If not bonds, then what? For the majority of investors, investing is not their day job. They can find an investment advisor to manage their portfolio, but that takes time, and you truly need to understand investing principles in order to manage your advisor’s efforts properly. Researching stocks is another time consuming activity, and no amount of research removes the risk that a company will not perform in the market.
If you are going to be in the stock market and benefit from its ability to produce material returns over time, the best approach is to employ the diversification that mutual funds and exchange-trade funds, or “ETFs”, provide the average investor. Your issues are then more manageable in that your concerns focus on fees charged by the fund managers and the specific sectors of the market that each fund chooses to exploit.
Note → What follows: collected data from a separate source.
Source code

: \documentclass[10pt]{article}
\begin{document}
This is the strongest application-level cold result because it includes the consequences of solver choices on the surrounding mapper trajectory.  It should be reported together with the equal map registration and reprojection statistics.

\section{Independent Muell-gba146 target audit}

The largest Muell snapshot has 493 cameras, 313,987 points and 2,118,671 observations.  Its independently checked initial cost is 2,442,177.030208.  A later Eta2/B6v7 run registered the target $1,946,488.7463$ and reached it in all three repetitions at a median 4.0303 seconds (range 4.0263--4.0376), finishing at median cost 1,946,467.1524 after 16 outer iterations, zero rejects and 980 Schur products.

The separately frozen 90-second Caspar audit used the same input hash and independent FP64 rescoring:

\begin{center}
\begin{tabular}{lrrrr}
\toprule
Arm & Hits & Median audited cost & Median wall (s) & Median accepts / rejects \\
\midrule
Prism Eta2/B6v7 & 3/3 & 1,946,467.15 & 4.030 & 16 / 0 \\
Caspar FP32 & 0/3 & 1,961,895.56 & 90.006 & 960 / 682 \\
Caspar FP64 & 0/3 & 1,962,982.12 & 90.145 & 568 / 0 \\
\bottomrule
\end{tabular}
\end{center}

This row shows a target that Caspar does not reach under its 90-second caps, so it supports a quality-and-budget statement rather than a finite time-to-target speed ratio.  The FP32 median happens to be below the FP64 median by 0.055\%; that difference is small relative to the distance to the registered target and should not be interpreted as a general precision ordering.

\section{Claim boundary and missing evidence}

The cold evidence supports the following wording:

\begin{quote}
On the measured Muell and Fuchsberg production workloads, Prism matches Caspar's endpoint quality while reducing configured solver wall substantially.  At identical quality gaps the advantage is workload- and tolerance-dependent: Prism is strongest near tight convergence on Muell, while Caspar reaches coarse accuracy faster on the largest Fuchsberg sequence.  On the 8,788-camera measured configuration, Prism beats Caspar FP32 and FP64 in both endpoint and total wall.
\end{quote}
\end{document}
The market has behaved in an irregular manner for most of this year as the developed countries of the world struggle with economic recovery and crises seem to exist around every corner. A quick look at the S&P 500 Index reveals that the market for the past year has oscillated between 1,010 and 1,220, refusing to make up its mind and break out of this sideways pattern.
This kind of market condition actually favors an investor with a trader’s mentality, and although most investors tend to scoff at traders, there are a number of skill sets in the trader’s toolbox that could enhance the value of any investor’s portfolio.
Forex trading is one example where both fundamental and technical analysis can be used to advantage. Strategies can vary over minutes, days, or many months if necessary to secure the sought after gain. Forex traders never enter a market unless technical indicators are favorable and only after setting stop loss orders to prevent loss from an adverse movement in the market.
These tactics are not rocket science and can easily be used when acquiring shares in ETFs or mutual funds. If stocks are not for you, then Gold or Silver ETFs may offer more security in these times of risk and potential inflation. Timing your entry when indicators suggest that the market is in an “oversold” condition is the most basic investing strategy ever conceived, that being to buy low and sell high, the only way to truly make money in any market.
The current market uncertainty may be with us for some time to come, at least until Election Day in November. There continue to be indications that our economy is slowly improving; thereby suggesting a favorable upturn is inevitable. However, success is sometimes 95% anticipation, which suggests that timing your market entry is critical for positive results.